Unser Besuch in diesem Quelllande soll zunächst nicht der alten Paderstadt, sondern dem eine Meile weiter nordwärts um die Hauptquellen der Lippe gelegenen Städtchen Lippspringe gelten, das sich durch seine vor nunmehr fünfzig Jahren entdeckte segenbringende Heilquelle einen bis in die weiteste Ferne reichenden Ruhm errungen hat. Die Bescheidenheit seiner Lage inmitten einer mit wenigen landschaftlichen Reizen ausgestatteten Gegend kam der Entwickelung des Lippspringer Curortes nicht sonderlich fördernd entgegen, allein der hohe Werth seiner Warmquelle ersetzte manche Vorzüge anderer bewährter Bäder, und so zog der kleine anspruchslose Ort von Jahr zu Jahr eine größere Zahl von Leidenden herbei, die hier Genesung suchten; zur Zeit mag die Zahl der Curgäste, die hier jährlich verweilen, annähernd 3000 betragen.

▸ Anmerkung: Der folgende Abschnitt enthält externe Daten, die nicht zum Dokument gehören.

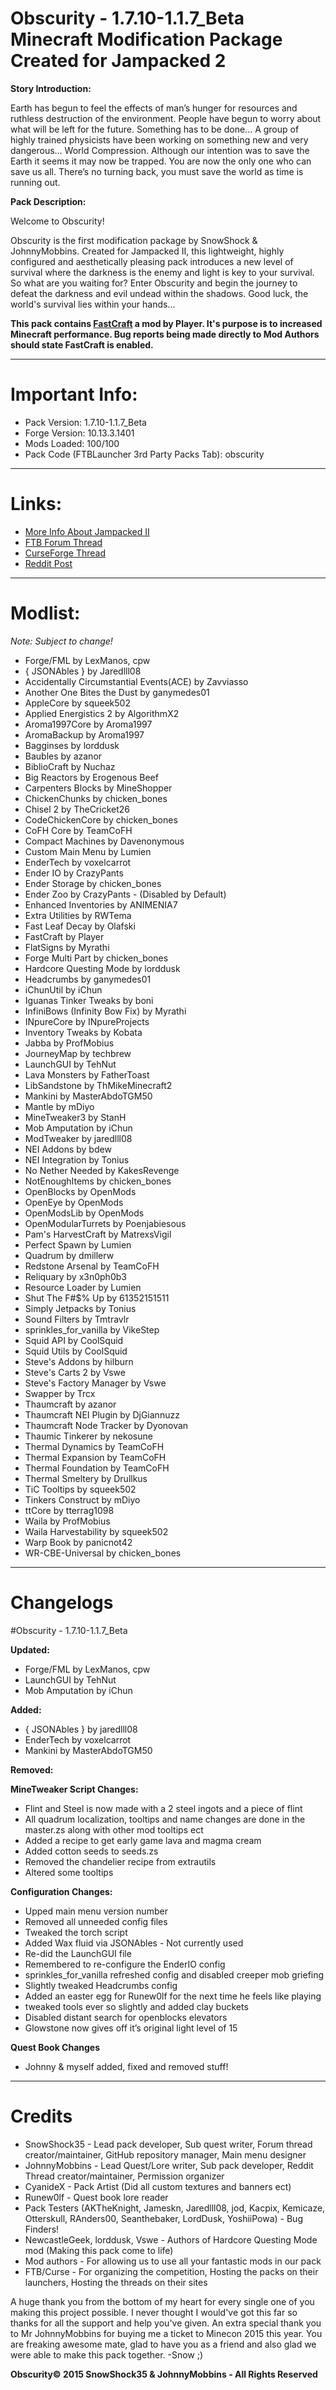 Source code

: Obscurity - 1.7.10-1.1.7_Beta Minecraft Modification Package Created for Jampacked 2
====================================================================================
**Story Introduction:**

Earth has begun to feel the effects of man’s hunger for resources and ruthless destruction of the environment. People have begun to worry about what will be left for the future. Something has to be done... A group of highly trained physicists have been working on something new and very dangerous... World Compression. Although our intention was to save the Earth it seems it may now be trapped. You are now the only one who can save us all. There’s no turning back, you must save the world as time is running out.

**Pack Description:**

Welcome to Obscurity!

Obscurity is the first modification package by SnowShock & JohnnyMobbins. Created for Jampacked II, this lightweight, highly configured and aesthetically pleasing pack introduces a new level of survival where the darkness is the enemy and light is key to your survival. So what are you waiting for? Enter Obscurity and begin the journey to defeat the darkness and evil undead within the shadows. Good luck, the world's survival lies within your hands...

**This pack contains [FastCraft](http://bit.ly/1vVVX6u) a mod by Player. It's purpose is to increased Minecraft performance. Bug reports being made directly to Mod Authors should state FastCraft is enabled.**

*****

Important Info:
===============
* Pack Version: 1.7.10-1.1.7_Beta
* Forge Version: 10.13.3.1401
* Mods Loaded: 100/100
* Pack Code (FTBLauncher 3rd Party Packs Tab): obscurity

*****

Links:
======
* [More Info About Jampacked II](http://forum.feed-the-beast.com/threads/jampacked-ii.71703/)
* [FTB Forum Thread](http://forum.feed-the-beast.com/threads/1-7-10-obscurity-jampacked-2-hqm-roughly-200-quests-map-based.86908/)
* [CurseForge Thread](http://minecraft.curseforge.com/modpacks/230508-obscurity)
* [Reddit Post]()

*****

Modlist:
========
*Note: Subject to change!*
* Forge/FML by LexManos, cpw
* { JSONAbles } by Jaredlll08
* Accidentally Circumstantial Events(ACE) by Zavviasso
* Another One Bites the Dust by ganymedes01
* AppleCore by squeek502
* Applied Energistics 2 by AlgorithmX2
* Aroma1997Core by Aroma1997
* AromaBackup by Aroma1997
* Bagginses by lorddusk
* Baubles by azanor
* BiblioCraft by Nuchaz
* Big Reactors by Erogenous Beef
* Carpenters Blocks by MineShopper
* ChickenChunks by chicken_bones
* Chisel 2 by TheCricket26
* CodeChickenCore by chicken_bones
* CoFH Core by TeamCoFH
* Compact Machines by Davenonymous
* Custom Main Menu by Lumien
* EnderTech by voxelcarrot
* Ender IO by CrazyPants
* Ender Storage by chicken_bones
* Ender Zoo by CrazyPants - (Disabled by Default)
* Enhanced Inventories by ANIMENIA7
* Extra Utilities by RWTema
* Fast Leaf Decay by Olafski
* FastCraft by Player
* FlatSigns by Myrathi
* Forge Multi Part by chicken_bones
* Hardcore Questing Mode by lorddusk
* Headcrumbs by ganymedes01
* iChunUtil by iChun
* Iguanas Tinker Tweaks by boni
* InfiniBows (Infinity Bow Fix) by Myrathi
* INpureCore by INpureProjects
* Inventory Tweaks by Kobata
* Jabba by ProfMobius
* JourneyMap by techbrew
* LaunchGUI by TehNut
* Lava Monsters by FatherToast
* LibSandstone by ThMikeMinecraft2
* Mankini by MasterAbdoTGM50
* Mantle by mDiyo
* MineTweaker3 by StanH
* Mob Amputation by iChun
* ModTweaker by jaredlll08
* NEI Addons by bdew
* NEI Integration by Tonius
* No Nether Needed by KakesRevenge
* NotEnoughItems by chicken_bones
* OpenBlocks by OpenMods
* OpenEye by OpenMods
* OpenModsLib by OpenMods
* OpenModularTurrets by Poenjabiesous
* Pam's HarvestCraft by MatrexsVigil
* Perfect Spawn by Lumien
* Quadrum by dmillerw
* Redstone Arsenal by TeamCoFH
* Reliquary by x3n0ph0b3
* Resource Loader by Lumien
* Shut The F#$% Up by 61352151511
* Simply Jetpacks by Tonius
* Sound Filters by Tmtravlr
* sprinkles_for_vanilla by VikeStep
* Squid API by CoolSquid
* Squid Utils by CoolSquid
* Steve's Addons by hilburn
* Steve's Carts 2 by Vswe
* Steve's Factory Manager by Vswe
* Swapper by Trcx
* Thaumcraft by azanor
* Thaumcraft NEI Plugin by DjGiannuzz
* Thaumcraft Node Tracker by Dyonovan
* Thaumic Tinkerer by nekosune
* Thermal Dynamics by TeamCoFH
* Thermal Expansion by TeamCoFH
* Thermal Foundation by TeamCoFH
* Thermal Smeltery by Drullkus
* TiC Tooltips by squeek502
* Tinkers Construct by mDiyo
* ttCore by tterrag1098
* Waila by ProfMobius
* Waila Harvestability by squeek502
* Warp Book by panicnot42
* WR-CBE-Universal by chicken_bones

*****

Changelogs
===========

#Obscurity - 1.7.10-1.1.7_Beta

**Updated:**
* Forge/FML by LexManos, cpw
* LaunchGUI by TehNut
* Mob Amputation by iChun

**Added:**
* { JSONAbles } by jaredlll08
* EnderTech by voxelcarrot
* Mankini by MasterAbdoTGM50

**Removed:**

**MineTweaker Script Changes:**
* Flint and Steel is now made with a 2 steel ingots and a piece of flint 
* All quadrum localization, tooltips and name changes are done in the master.zs along with other mod tooltips ect
* Added a recipe to get early game lava and magma cream
* Added cotton seeds to seeds.zs
* Removed the chandelier recipe from extrautils 
* Altered some tooltips

**Configuration Changes:**
* Upped main menu version number
* Removed all unneeded config files
* Tweaked the torch script
* Added Wax fluid via JSONAbles - Not currently used
* Re-did the LaunchGUI file
* Remembered to re-configure the EnderIO config
* sprinkles_for_vanilla refreshed config and disabled creeper mob griefing
* Slightly tweaked Headcrumbs config
* Added an easter egg for Runew0lf for the next time he feels like playing
* tweaked tools ever so slightly and added clay buckets
* Disabled distant search for openblocks elevators
* Glowstone now gives off it’s original light level of 15

**Quest Book Changes**
* Johnny & myself added, fixed and removed stuff!

*****

Credits
=======

* SnowShock35 - Lead pack developer, Sub quest writer, Forum thread creator/maintainer, GitHub repository manager, Main menu designer
* JohnnyMobbins - Lead Quest/Lore writer, Sub pack developer, Reddit Thread creator/maintainer, Permission organizer
* CyanideX - Pack Artist (Did all custom textures and banners ect)
* Runew0lf - Quest book lore reader
* Pack Testers (AKTheKnight, Jameskn, Jaredlll08, jod, Kacpix, Kemicaze, Otterskull, RAnders00, Seanthebaker, LordDusk, YoshiiPowa) - Bug Finders!
* NewcastleGeek, lorddusk, Vswe - Authors of Hardcore Questing Mode mod (Making this pack come to life)
* Mod authors - For allowing us to use all your fantastic mods in our pack
* FTB/Curse - For organizing the competition, Hosting the packs on their launchers, Hosting the threads on their sites

A huge thank you from the bottom of my heart for every single one of you making this project possible. I never thought I would've got this far so thanks for all the support and help you've given. An extra special thank you to Mr JohnnyMobbins for buying me a ticket to Minecon 2015 this year. You are freaking awesome mate, glad to have you as a friend and also glad we were able to make this pack together. -Snow ;)

**Obscurity© 2015 SnowShock35 & JohnnyMobbins - All Rights Reserved**
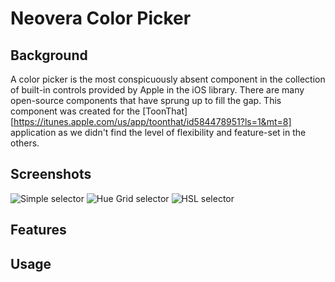 Neovera Color Picker
====================

Background
----------

A color picker is the most conspicuously absent component in the collection of built-in controls provided by Apple in the iOS library. There are many open-source components that have sprung up to fill the gap. This component was created for the [ToonThat][https://itunes.apple.com/us/app/toonthat/id584478951?ls=1&mt=8] application as we didn't find the level of flexibility and feature-set in the others.

Screenshots
-------
![Simple selector](tree/master/etc/image1.png)
![Hue Grid selector](tree/master/etc/image2.png)
![HSL selector](tree/master/etc/image3.png)


Features
-------



Usage
-----
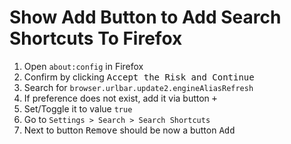 # Show Add Button to Add Search Shortcuts To Firefox

1. Open `about:config` in Firefox
1. Confirm by clicking <kbd>Accept the Risk and Continue</kbd>
1. Search for `browser.urlbar.update2.engineAliasRefresh`
1. If preference does not exist, add it via button <kbd>+</kbd>
1. Set/Toggle it to value `true`
1. Go to `Settings > Search > Search Shortcuts`
1. Next to button <kbd>Remove</kbd> should be now a button <kbd>Add</kbd>
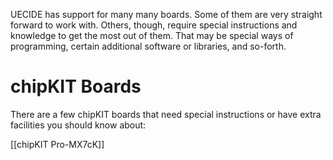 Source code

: UECIDE has support for many many boards.  Some of them are very straight forward to work with. Others, though, require special instructions and knowledge to get the most out of them. That may be special ways of programming, certain additional software or libraries, and so-forth.

chipKIT Boards
==============

There are a few chipKIT boards that need special instructions or have extra facilities you should know about:

[[chipKIT Pro-MX7cK]] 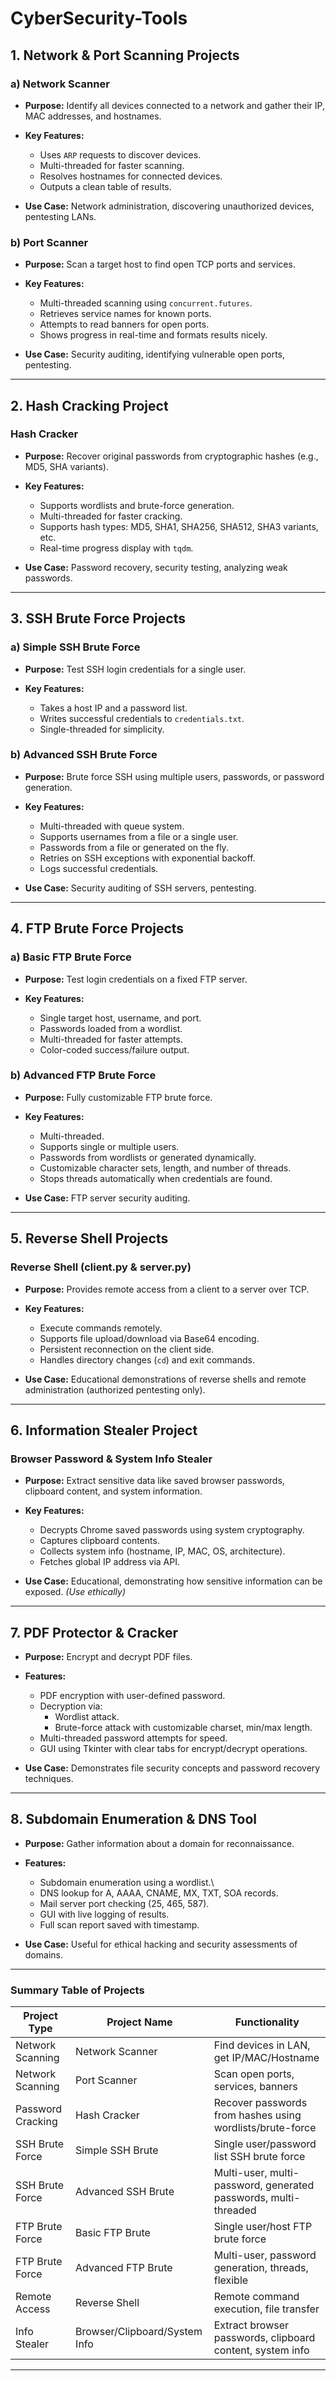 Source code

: # CyberSecurity-Tools


## 1. **Network & Port Scanning Projects**

### **a) Network Scanner**

* **Purpose:** Identify all devices connected to a network and gather their IP, MAC addresses, and hostnames.
* **Key Features:**

  * Uses `ARP` requests to discover devices.
  * Multi-threaded for faster scanning.
  * Resolves hostnames for connected devices.
  * Outputs a clean table of results.
* **Use Case:** Network administration, discovering unauthorized devices, pentesting LANs.

### **b) Port Scanner**

* **Purpose:** Scan a target host to find open TCP ports and services.
* **Key Features:**

  * Multi-threaded scanning using `concurrent.futures`.
  * Retrieves service names for known ports.
  * Attempts to read banners for open ports.
  * Shows progress in real-time and formats results nicely.
* **Use Case:** Security auditing, identifying vulnerable open ports, pentesting.

---

## 2. **Hash Cracking Project**

### **Hash Cracker**

* **Purpose:** Recover original passwords from cryptographic hashes (e.g., MD5, SHA variants).
* **Key Features:**

  * Supports wordlists and brute-force generation.
  * Multi-threaded for faster cracking.
  * Supports hash types: MD5, SHA1, SHA256, SHA512, SHA3 variants, etc.
  * Real-time progress display with `tqdm`.
* **Use Case:** Password recovery, security testing, analyzing weak passwords.

---

## 3. **SSH Brute Force Projects**

### **a) Simple SSH Brute Force**

* **Purpose:** Test SSH login credentials for a single user.
* **Key Features:**

  * Takes a host IP and a password list.
  * Writes successful credentials to `credentials.txt`.
  * Single-threaded for simplicity.

### **b) Advanced SSH Brute Force**

* **Purpose:** Brute force SSH using multiple users, passwords, or password generation.
* **Key Features:**

  * Multi-threaded with queue system.
  * Supports usernames from a file or a single user.
  * Passwords from a file or generated on the fly.
  * Retries on SSH exceptions with exponential backoff.
  * Logs successful credentials.
* **Use Case:** Security auditing of SSH servers, pentesting.

---

## 4. **FTP Brute Force Projects**

### **a) Basic FTP Brute Force**

* **Purpose:** Test login credentials on a fixed FTP server.
* **Key Features:**

  * Single target host, username, and port.
  * Passwords loaded from a wordlist.
  * Multi-threaded for faster attempts.
  * Color-coded success/failure output.

### **b) Advanced FTP Brute Force**

* **Purpose:** Fully customizable FTP brute force.
* **Key Features:**

  * Multi-threaded.
  * Supports single or multiple users.
  * Passwords from wordlists or generated dynamically.
  * Customizable character sets, length, and number of threads.
  * Stops threads automatically when credentials are found.
* **Use Case:** FTP server security auditing.

---

## 5. **Reverse Shell Projects**

### **Reverse Shell (client.py & server.py)**

* **Purpose:** Provides remote access from a client to a server over TCP.
* **Key Features:**

  * Execute commands remotely.
  * Supports file upload/download via Base64 encoding.
  * Persistent reconnection on the client side.
  * Handles directory changes (`cd`) and exit commands.
* **Use Case:** Educational demonstrations of reverse shells and remote administration (authorized pentesting only).

---

## 6. **Information Stealer Project**

### **Browser Password & System Info Stealer**

* **Purpose:** Extract sensitive data like saved browser passwords, clipboard content, and system information.
* **Key Features:**

  * Decrypts Chrome saved passwords using system cryptography.
  * Captures clipboard contents.
  * Collects system info (hostname, IP, MAC, OS, architecture).
  * Fetches global IP address via API.
* **Use Case:** Educational, demonstrating how sensitive information can be exposed. *(Use ethically)*

---

## 7. PDF Protector & Cracker

* **Purpose:** Encrypt and decrypt PDF files.

* **Features:**
  * PDF encryption with user-defined password.
  * Decryption via:
     * Wordlist attack.
     * Brute-force attack with customizable charset, min/max length.
  * Multi-threaded password attempts for speed.
  * GUI using Tkinter with clear tabs for encrypt/decrypt operations.
* **Use Case:** Demonstrates file security concepts and password recovery techniques.

---

## 8. Subdomain Enumeration & DNS Tool

* **Purpose:** Gather information about a domain for reconnaissance.

* **Features:**
  * Subdomain enumeration using a wordlist.\
  * DNS lookup for A, AAAA, CNAME, MX, TXT, SOA records.
  * Mail server port checking (25, 465, 587).
  * GUI with live logging of results.
  * Full scan report saved with timestamp.
* **Use Case:** Useful for ethical hacking and security assessments of domains.

---

### **Summary Table of Projects**

| Project Type      | Project Name                  | Functionality                                                   |
| ----------------- | ----------------------------- | --------------------------------------------------------------- |
| Network Scanning  | Network Scanner               | Find devices in LAN, get IP/MAC/Hostname                        |
| Network Scanning  | Port Scanner                  | Scan open ports, services, banners                              |
| Password Cracking | Hash Cracker                  | Recover passwords from hashes using wordlists/brute-force       |
| SSH Brute Force   | Simple SSH Brute              | Single user/password list SSH brute force                       |
| SSH Brute Force   | Advanced SSH Brute            | Multi-user, multi-password, generated passwords, multi-threaded |
| FTP Brute Force   | Basic FTP Brute               | Single user/host FTP brute force                                |
| FTP Brute Force   | Advanced FTP Brute            | Multi-user, password generation, threads, flexible              |
| Remote Access     | Reverse Shell                 | Remote command execution, file transfer                         |
| Info Stealer      | Browser/Clipboard/System Info | Extract browser passwords, clipboard content, system info       |

---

Die Quelle, welche diese wachsende Anziehungskraft ausgeübt und schon manchem ihrer Besucher Heilung oder doch Linderung seiner Leiden gebracht hat, wurde im Jahre 1832 zufällig bei der Vertiefung eines Abzugsgrabens der Lippe entdeckt und sehr bald wegen ihrer verhältnißmäßig hohen Temperatur und des röthlichen Niederschlages ihres Wassers als Mineralquelle erkannt. Bald wandte sich die Aufmerksamkeit der staatlichen Behörden, wie der Männer der Wissenschaft der entdeckten Quelle zu, und da die Ergebnisse der von beiden Seiten veranstalteten Untersuchungen sich günstig erwiesen, so wurden die für einen Bade-Ort erforderlichen Einrichtungen getroffen. Das Bad ist indessen von Anfang an bis heute in Privatbesitz geblieben und seit 1844 das Eigenthum der Erben der Herren Risse und Hesse in Paderborn.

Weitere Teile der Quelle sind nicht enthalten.